Forbidden Planet cost just under $2 million, $125,000 of it spent to build Robby the Robot. With that kind of budget, Ed Wood might have enlisted the likes of Ray Harryhausen to animate his flying saucers instead of using Cadillac hubcaps dangling from fishing line.
Another factor was casting. Unlike the big studios, Wood didn't have a stable of contract players available, so he used his friends, his chiropractor, and anyone else he could find. Bela Lugosi, Plan 9's star died in the middle of production. Wood needed Lugosi's name on the marquee to sell the picture, so he filmed around the situation, replacing Lugosi with a questionable lookalike who ran around the set with his cape over his face.
But what would Robert Wise have done if Michael Rennie had died halfway through filming The Day the Earth Stood Still? Have Rennie's replacement wear Klaatu's space suit and helmet for the rest of the film? That would have likely caused the studio to use as much of Rennie's footage as possible, as Ed Wood did with Lugosi, and use a double.
Malia Nurmi aka Vampira was a recognizable character, as was Tor Johnson; they essentially played themselves in Plan 9. Established character actor Lyle Talbot (watch for him in about every third episode of tv's The Lone Ranger) was having a bad patch and was glad to work in the role of the General.

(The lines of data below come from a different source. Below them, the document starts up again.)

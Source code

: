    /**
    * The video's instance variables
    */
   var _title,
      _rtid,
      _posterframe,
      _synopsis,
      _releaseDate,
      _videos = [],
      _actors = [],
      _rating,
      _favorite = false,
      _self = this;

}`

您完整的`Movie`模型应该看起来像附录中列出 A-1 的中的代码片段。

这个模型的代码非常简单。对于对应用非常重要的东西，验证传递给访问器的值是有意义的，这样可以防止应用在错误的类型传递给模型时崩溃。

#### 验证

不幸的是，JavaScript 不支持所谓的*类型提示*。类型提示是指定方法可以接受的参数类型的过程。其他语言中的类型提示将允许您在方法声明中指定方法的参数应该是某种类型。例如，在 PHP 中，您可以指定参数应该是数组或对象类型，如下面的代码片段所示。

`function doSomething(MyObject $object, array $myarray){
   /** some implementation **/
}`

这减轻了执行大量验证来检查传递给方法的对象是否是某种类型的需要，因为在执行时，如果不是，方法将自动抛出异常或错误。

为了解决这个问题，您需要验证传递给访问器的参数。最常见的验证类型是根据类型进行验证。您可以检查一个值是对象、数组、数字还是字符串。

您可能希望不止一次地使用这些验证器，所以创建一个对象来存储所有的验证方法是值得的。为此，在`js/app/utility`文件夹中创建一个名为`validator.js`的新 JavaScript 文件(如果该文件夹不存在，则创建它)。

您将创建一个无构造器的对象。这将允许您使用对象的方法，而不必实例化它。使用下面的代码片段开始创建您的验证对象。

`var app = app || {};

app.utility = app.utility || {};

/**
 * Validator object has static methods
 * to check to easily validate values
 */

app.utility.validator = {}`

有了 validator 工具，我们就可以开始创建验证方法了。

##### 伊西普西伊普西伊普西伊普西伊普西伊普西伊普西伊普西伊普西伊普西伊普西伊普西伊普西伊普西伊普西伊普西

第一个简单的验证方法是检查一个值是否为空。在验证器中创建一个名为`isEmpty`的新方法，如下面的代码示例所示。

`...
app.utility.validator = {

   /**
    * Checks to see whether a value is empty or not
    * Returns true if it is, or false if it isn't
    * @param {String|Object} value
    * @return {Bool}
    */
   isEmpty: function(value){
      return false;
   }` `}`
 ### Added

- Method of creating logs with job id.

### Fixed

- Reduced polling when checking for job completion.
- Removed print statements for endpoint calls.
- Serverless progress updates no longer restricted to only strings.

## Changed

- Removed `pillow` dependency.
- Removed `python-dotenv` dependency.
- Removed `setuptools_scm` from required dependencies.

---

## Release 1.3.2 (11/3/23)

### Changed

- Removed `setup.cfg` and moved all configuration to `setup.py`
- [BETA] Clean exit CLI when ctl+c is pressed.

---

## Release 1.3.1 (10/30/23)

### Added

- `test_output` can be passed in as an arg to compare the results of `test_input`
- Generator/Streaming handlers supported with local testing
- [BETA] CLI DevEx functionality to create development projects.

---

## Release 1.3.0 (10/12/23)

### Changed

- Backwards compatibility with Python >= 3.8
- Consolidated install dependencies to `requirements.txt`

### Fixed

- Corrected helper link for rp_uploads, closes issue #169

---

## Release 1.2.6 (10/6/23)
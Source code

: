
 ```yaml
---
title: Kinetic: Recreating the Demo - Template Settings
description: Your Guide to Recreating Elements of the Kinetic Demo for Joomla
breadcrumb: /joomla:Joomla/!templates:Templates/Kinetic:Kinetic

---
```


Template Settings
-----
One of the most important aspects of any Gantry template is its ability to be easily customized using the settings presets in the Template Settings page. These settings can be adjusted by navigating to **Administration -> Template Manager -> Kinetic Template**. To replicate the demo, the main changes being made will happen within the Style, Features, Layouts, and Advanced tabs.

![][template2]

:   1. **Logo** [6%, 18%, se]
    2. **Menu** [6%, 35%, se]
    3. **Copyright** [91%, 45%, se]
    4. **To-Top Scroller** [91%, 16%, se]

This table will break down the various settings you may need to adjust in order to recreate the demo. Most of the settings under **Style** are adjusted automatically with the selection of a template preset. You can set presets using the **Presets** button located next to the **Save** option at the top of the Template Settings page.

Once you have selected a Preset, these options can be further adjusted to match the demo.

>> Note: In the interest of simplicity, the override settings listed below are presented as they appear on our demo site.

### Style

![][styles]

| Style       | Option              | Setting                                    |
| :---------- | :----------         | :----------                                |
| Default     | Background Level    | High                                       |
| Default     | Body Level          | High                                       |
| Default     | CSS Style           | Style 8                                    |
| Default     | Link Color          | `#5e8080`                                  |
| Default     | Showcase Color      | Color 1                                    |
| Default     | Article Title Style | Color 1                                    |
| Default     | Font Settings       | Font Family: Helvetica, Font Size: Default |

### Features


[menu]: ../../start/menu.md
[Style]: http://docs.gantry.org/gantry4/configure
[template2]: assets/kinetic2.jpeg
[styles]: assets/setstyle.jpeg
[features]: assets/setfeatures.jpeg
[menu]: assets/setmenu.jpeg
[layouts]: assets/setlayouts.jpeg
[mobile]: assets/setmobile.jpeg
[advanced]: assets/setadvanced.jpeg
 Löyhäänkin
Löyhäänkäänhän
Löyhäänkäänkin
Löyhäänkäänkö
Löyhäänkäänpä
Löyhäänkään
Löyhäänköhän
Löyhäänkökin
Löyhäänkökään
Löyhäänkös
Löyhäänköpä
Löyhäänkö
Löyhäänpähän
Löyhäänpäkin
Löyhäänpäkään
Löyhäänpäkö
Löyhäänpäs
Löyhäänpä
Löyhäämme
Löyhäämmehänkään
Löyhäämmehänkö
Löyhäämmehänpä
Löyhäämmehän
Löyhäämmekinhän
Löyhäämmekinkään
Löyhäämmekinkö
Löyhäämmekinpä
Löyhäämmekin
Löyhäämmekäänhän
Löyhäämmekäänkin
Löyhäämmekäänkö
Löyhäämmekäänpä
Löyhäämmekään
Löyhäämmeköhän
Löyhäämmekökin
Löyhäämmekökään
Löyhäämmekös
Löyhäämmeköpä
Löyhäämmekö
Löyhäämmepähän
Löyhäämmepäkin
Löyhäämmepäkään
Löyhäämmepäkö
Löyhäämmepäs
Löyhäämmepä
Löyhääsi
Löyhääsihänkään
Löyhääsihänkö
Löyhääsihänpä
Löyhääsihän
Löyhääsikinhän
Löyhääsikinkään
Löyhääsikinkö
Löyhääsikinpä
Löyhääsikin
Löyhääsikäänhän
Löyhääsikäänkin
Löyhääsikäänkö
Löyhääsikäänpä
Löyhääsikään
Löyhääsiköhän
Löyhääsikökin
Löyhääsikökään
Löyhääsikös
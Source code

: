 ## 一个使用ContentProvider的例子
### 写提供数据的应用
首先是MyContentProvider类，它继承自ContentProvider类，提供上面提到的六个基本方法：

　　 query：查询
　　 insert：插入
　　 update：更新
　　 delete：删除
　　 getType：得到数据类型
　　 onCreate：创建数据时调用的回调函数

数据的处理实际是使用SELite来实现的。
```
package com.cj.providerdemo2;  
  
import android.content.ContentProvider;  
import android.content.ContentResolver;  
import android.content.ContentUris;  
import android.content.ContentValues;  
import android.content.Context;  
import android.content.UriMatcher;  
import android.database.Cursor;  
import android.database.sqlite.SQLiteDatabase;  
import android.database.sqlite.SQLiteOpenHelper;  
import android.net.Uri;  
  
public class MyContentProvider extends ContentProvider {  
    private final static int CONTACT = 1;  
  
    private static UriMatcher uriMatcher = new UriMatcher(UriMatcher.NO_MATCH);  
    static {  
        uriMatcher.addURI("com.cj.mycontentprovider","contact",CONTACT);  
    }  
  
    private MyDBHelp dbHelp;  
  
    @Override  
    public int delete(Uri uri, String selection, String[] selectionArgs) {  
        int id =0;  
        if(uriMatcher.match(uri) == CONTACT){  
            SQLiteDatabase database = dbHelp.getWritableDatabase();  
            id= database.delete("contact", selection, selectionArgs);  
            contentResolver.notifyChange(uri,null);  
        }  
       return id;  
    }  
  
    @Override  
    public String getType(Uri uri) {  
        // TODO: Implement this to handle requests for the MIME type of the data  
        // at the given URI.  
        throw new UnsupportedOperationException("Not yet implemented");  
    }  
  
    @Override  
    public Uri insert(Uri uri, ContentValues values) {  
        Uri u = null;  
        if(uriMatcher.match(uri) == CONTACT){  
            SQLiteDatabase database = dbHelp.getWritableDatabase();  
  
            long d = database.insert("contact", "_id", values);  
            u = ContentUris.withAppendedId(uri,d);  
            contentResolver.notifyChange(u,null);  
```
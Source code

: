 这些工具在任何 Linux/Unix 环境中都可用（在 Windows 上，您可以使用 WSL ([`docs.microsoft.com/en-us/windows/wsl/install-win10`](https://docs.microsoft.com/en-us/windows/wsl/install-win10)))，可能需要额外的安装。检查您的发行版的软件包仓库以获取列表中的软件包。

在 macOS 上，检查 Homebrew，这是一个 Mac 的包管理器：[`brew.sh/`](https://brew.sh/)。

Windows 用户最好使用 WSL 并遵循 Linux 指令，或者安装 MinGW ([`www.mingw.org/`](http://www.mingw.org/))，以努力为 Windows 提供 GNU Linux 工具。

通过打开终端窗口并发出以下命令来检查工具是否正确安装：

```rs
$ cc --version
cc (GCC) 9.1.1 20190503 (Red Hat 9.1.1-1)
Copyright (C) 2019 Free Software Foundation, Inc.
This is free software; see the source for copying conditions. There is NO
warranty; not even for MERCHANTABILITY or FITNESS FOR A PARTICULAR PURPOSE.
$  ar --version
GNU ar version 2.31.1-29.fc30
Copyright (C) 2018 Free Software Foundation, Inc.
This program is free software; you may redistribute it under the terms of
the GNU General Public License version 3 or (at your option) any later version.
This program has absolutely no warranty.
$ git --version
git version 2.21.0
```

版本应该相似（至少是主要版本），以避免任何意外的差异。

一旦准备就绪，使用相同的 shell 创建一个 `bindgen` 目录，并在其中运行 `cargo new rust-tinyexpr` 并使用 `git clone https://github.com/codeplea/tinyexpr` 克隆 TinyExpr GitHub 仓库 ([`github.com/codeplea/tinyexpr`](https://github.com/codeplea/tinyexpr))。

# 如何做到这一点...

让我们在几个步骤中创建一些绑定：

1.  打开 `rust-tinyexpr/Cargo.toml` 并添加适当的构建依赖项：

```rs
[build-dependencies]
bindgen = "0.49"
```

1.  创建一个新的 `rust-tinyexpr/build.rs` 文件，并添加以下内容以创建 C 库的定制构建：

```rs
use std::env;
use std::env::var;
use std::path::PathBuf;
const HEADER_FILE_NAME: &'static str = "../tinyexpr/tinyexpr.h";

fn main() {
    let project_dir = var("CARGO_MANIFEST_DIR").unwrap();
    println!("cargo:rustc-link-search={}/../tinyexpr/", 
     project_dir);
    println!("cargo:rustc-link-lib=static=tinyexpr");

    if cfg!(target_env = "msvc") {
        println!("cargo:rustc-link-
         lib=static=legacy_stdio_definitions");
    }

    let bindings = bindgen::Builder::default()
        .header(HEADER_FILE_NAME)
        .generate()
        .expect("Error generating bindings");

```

To those who criticize these folks for participating in Plan 9, I offer the comment of my friend, author, film aficianado, and amateur filmmaker David C. Smith (producer of The Whisperer in Darkness): "Hey, they were working."
The use of stock footage is another complaint, but if you watch closely, you'll see the studios sneak in footage from earlier films to shave costs in their low-budget movies. Recalling that the Army refused to participate in the filming of The Day the Earth Stood Still, we can understand why Wood lifted scenes of military mobilization from stock footage rather than spend time and money on new film.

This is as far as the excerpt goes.